Une question qui va se poser sera : « Que faire du campement ? » Il faudra le lever, mais cela fera l’objet d’un débat, et d’autres initiatives doivent prendre le relais, notamment les initiatives en direction des quartiers populaires. Les médias diront « c’est fini » ; des sociologues le disent déjà. Il ne faudra pas les croire. Je suis peut-être trop optimiste, mais il me semble peu probable que le mouvement disparaisse. Il implique trop de monde, trop de jeunes, trop de gens qui pensent que c’est « mon mouvement », et qui veulent que « la lutte continue ».

Au Portugal, la grande manifestation des 250.000 est restée sans lendemain. Ici, l’originalité est celle d’un mouvement en période électorale, dont le slogan le plus populaire est « PSOE, PP, la misma mierda es » (PSOE, PP, c’est la même merde »), et qui devient une référence pour la majorité de la population. L’enthousiasme est énorme. L’idée (juste) est que « plus rien ne sera comme avant », que tout sera mieux qu’avant. Pour notre courant (jeune, non sectaire, non doctrinaire, très lié aux mouvements sociaux), c’est une opportunité. Mais continuer sera difficile.

Une condition clé pour que le mouvement continue est qu’il s’élargisse en nouant des liens avec d’autres mouvements sociaux : mouvement des femmes, mouvement écologiste et, bien sûr, mouvement ouvrier. Cela demande une perspective à moyen terme, une accumulation de forces, et des impulsions venant de l’extérieur du mouvement. Nous avons eu une expérience négative en 2009, avec un mouvement très fort sur la question du logement : il n’a pas pu continuer par suite de dissensions internes provoquées par des sectaires. Des mouvements de ce type ne peuvent durer que s’ils sont unitaires.

Des impulsions sont-elles venues de secteurs syndicaux ?

Il n’y a pas de courant de gauche dans les grands syndicats et la CGT (petit syndicat aux positions radicales, d’inspiration libertaire, NDLR) est marginale. Il n’y a donc rien eu d’autre malheureusement que des déclarations des responsables en faveur du mouvement (ils ne pouvaient pas faire autrement). Il n’y a pas eu de communiqués de solidarité de la part de comités d’entreprises, d’entreprises en grève. Donc : mouvement tout à fait nouveau, sans lien avec les mobilisations existantes. (La CGT a émis plusieurs communiqué de soutien, ainsi que le syndicat CCOO de Catalogne. Dans les Asturies, les occupations se sont élargies des deux principales villes de la région, Oviedo et Gijon, aux petites villes du bassin minier, aux fortes traditions de luttes ouvrières, NDLR).
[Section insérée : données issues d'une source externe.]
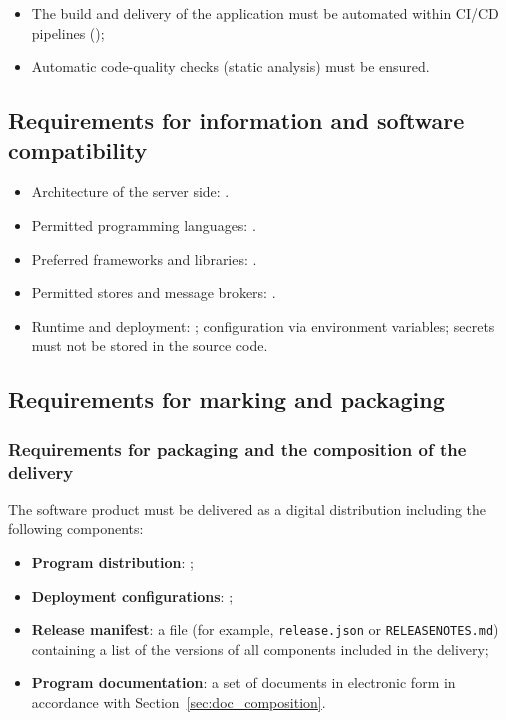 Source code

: \documentclass[12pt,a4paper]{extarticle}
\begin{document}
\begin{itemize}[leftmargin=1.25cm]
\item The build and delivery of the application must be automated within CI/CD pipelines ();
\item Automatic code-quality checks (static analysis) must be ensured.
\end{itemize}

\subsection{Requirements for information and software compatibility}

\begin{itemize}[leftmargin=1.25cm]
\item Architecture of the server side: .
\item Permitted programming languages: .
\item Preferred frameworks and libraries: .
\item Permitted stores and message brokers: .
\item Runtime and deployment: ; configuration via environment variables; secrets must not be stored in the source code.
\end{itemize}

\subsection{Requirements for marking and packaging}

\subsubsection{Requirements for packaging and the composition of the delivery}

\begin{hseExample}
The software product must be delivered as a digital distribution including the following components:
\begin{itemize}[nosep, leftmargin=1.25cm]
    \item \textbf{Program distribution}: ;
    \item \textbf{Deployment configurations}: ;
    \item \textbf{Release manifest}: a file (for example, \texttt{release.json} or \texttt{RELEASENOTES.md}) containing a list of the versions of all components included in the delivery;
    \item \textbf{Program documentation}: a set of documents in electronic form in accordance with Section~\ref{sec:doc_composition}.
\end{itemize}
\end{hseExample}
\end{document}
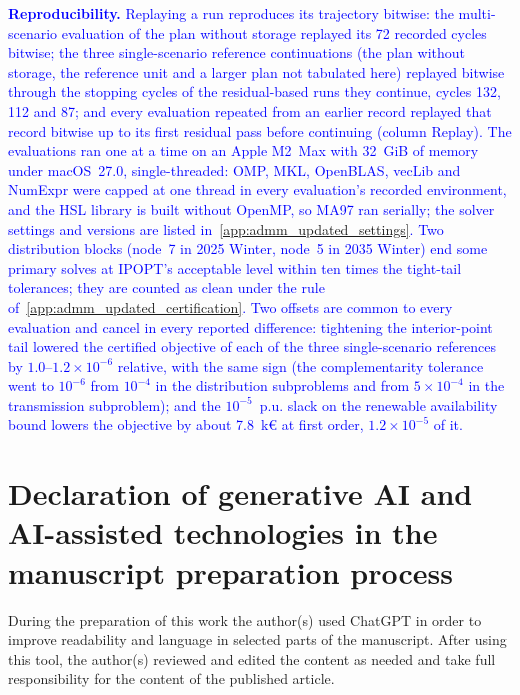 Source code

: \documentclass[preprint,12pt]{elsarticle}
\begin{document}
\textcolor{blue}{
    \textbf{Reproducibility.} Replaying a run reproduces its trajectory bitwise: the multi-scenario evaluation of the plan without storage replayed its 72 recorded cycles bitwise; the three single-scenario reference continuations (the plan without storage, the reference unit and a larger plan not tabulated here) replayed bitwise through the stopping cycles of the residual-based runs they continue, cycles 132, 112 and 87; and every evaluation repeated from an earlier record replayed that record bitwise up to its first residual pass before continuing (column Replay). The evaluations ran one at a time on an Apple M2~Max with 32~GiB of memory under macOS~27.0, single-threaded: OMP, MKL, OpenBLAS, vecLib and NumExpr were capped at one thread in every evaluation's recorded environment, and the HSL library is built without OpenMP, so MA97 ran serially; the solver settings and versions are listed in~\ref{app:admm_updated_settings}. Two distribution blocks (node~7 in 2025 Winter, node~5 in 2035 Winter) end some primary solves at IPOPT's acceptable level within ten times the tight-tail tolerances; they are counted as clean under the rule of~\ref{app:admm_updated_certification}. Two offsets are common to every evaluation and cancel in every reported difference: tightening the interior-point tail lowered the certified objective of each of the three single-scenario references by $1.0$--$1.2 \times 10^{-6}$ relative, with the same sign (the complementarity tolerance went to $10^{-6}$ from $10^{-4}$ in the distribution subproblems and from $5 \times 10^{-4}$ in the transmission subproblem); and the $10^{-5}$~p.u. slack on the renewable availability bound lowers the objective by about 7.8~k\euro{} at first order, $1.2 \times 10^{-5}$ of it.
}


\section*{Declaration of generative AI and AI-assisted technologies in the manuscript preparation process}

During the preparation of this work the author(s) used ChatGPT in order to improve readability and language in selected parts of the manuscript. After using this tool, the author(s) reviewed and edited the content as needed and take full responsibility for the content of the published article.

 

\end{document}
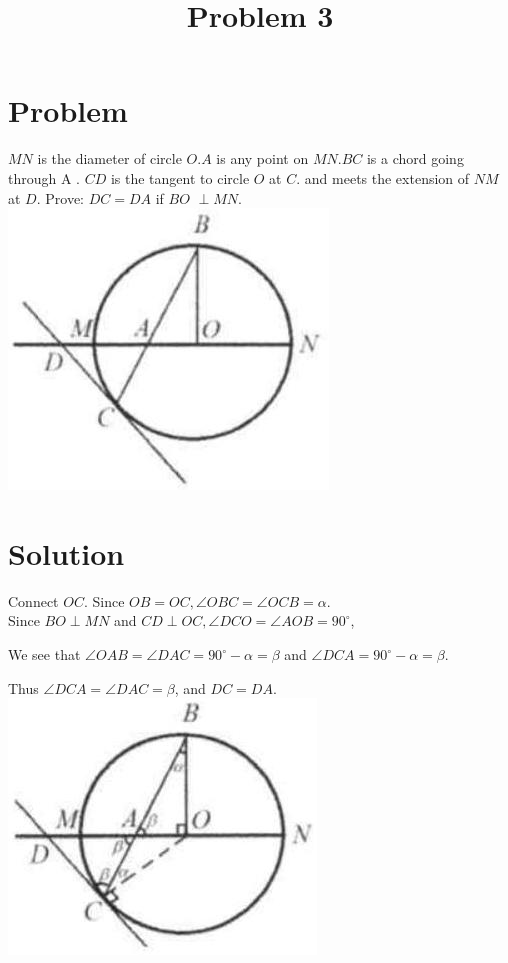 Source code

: \documentclass{article}
\title{Problem 3}
\date{}
\begin{document}
\maketitle

\section*{Problem}
\(M N\) is the diameter of circle \(O . A\) is any point on \(M N . B C\) is a chord going through A . \(C D\) is the tangent to circle \(O\) at \(C\). and meets the extension of \(N M\) at \(D\). Prove: \(D C=D A\) if \(B O\) \(\perp M N\).\\
\centering
\includegraphics[width=\textwidth]{images/problem_image_1.jpg}

\section*{Solution}
Connect \(O C\). Since \(O B=O C, \angle O B C=\angle O C B=\alpha\).\\
Since \(B O \perp M N\) and \(C D \perp O C, \angle D C O=\angle A O B=90^{\circ}\),

We see that \(\angle O A B=\angle D A C=90^{\circ}-\alpha=\beta\) and \(\angle D C A=90^{\circ}-\alpha=\beta\).

Thus \(\angle D C A=\angle D A C=\beta\), and \(D C=D A\).\\
\centering
\includegraphics[width=\textwidth]{images/reasoning_image_1.jpg}
\end{document}
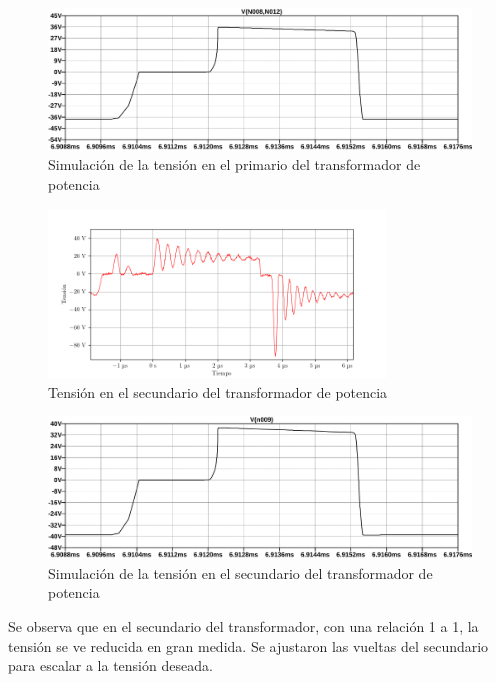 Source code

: \begin{figure}[H]
    \centering
    \includegraphics[width=\textwidth]{images/sim/19.pdf}
    \caption{Simulación de la tensión en el primario del transformador de potencia}
    \label{fig:sim:19}
\end{figure}

\begin{figure}[H]
    \centering
    \includegraphics[width=0.8\textwidth]{images/capturas-osciloscopio/17-11-2022/40.png}
    \caption{Tensión en el secundario del transformador de potencia}
    \label{fig:osc:40}
\end{figure}

\begin{figure}[H]
    \centering
    \includegraphics[width=\textwidth]{images/sim/20.pdf}
    \caption{Simulación de la tensión en el secundario del transformador de potencia}
    \label{fig:sim:20}
\end{figure}

Se observa que en el secundario del transformador, con una relación 1 a 1,
la tensión se ve reducida en gran medida.
Se ajustaron las vueltas del secundario para escalar a la tensión deseada.

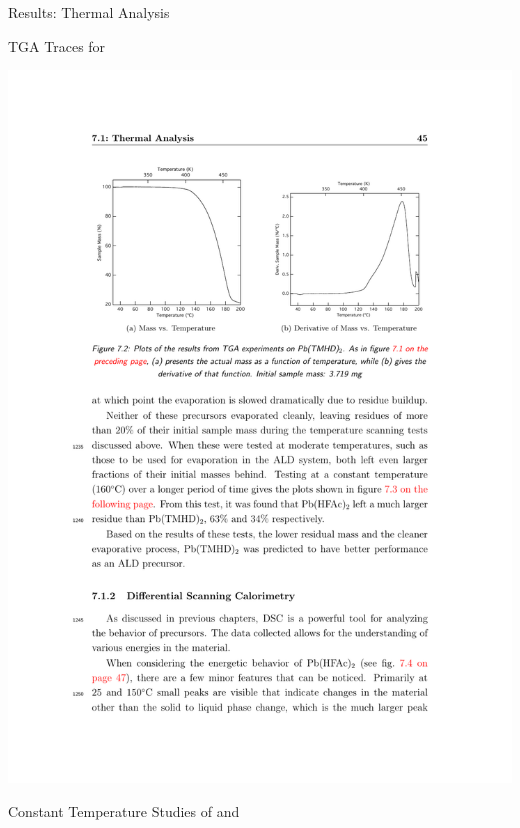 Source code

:\documentclass[professionalfont]{beamer}
\begin{document}
\begin{frame}{Results: Thermal Analysis}
\begin{overprint}
\begin{center}
		\end{center}
		\begin{center}
		TGA Traces for \\
		\vspace{0.5cm}
		\centerline{\includegraphics[width=\textwidth]{./graphics/data/tga/tmhd}}
		\end{center}
		\begin{center}
		Constant Temperature Studies of  and \\
		\vspace{0.5cm}

\end{center}
\end{overprint}
\end{frame}
\end{document}
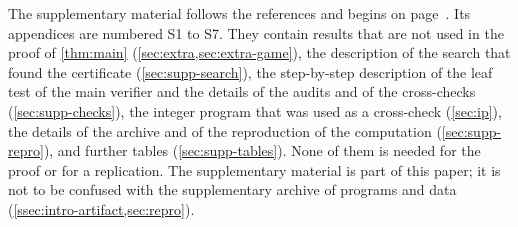 The supplementary material follows the references and begins on page~\pageref{part:supp}. Its
appendices are numbered S1 to S7. They contain results that are not used in the proof of
\cref{thm:main} (\cref{sec:extra,sec:extra-game}), the description of the search that found the
certificate (\cref{sec:supp-search}), the step-by-step description of the leaf test of the main verifier
and the details of the audits and of the cross-checks (\cref{sec:supp-checks}), the integer program that
was used as a cross-check (\cref{sec:ip}), the details of the archive and of the reproduction of the
computation (\cref{sec:supp-repro}), and further tables (\cref{sec:supp-tables}). None of them is needed
for the proof or for a replication. The supplementary material is part of this paper; it is not to be
confused with the supplementary archive of programs and data (\cref{ssec:intro-artifact,sec:repro}).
Quel est l’impact des révolutions arabes ? On note une certaine ressemblance dans les formes d’action…

Il y a certainement un écho des révolutions arabes du point de vue de l’occupation de l’espace public et des moyens de communication. Le courage des manifestants est aussi quelque chose qui a impressionné. Mais attention : un camarade m’a parlé de « place Tahrir à Barcelone ». Il ne faut pas exagérer : il n’y a aucune comparaison du point de vue de la dureté de la lutte !

Comment agissez-vous en tant que militants anticapitalistes ?

Nous sommes présents dans les rassemblements, depuis le début. Auparavant, nous étions déjà présents dans « Jovenes sin futuro ». Par contre, nous étions totalement extérieurs à « Democracia real ya », comme tous les courants politiques d’ailleurs. Nous avons participé ensuite à la rédaction du Manifeste. Nous avons de très bons rapports avec le courant autonome non-sectaire, qui est très présent dans le mouvement. D’une façon générale, il faut être très prudent et réservé, notamment par rapport à l’auto-affirmation : drapeaux, autocollants, etc.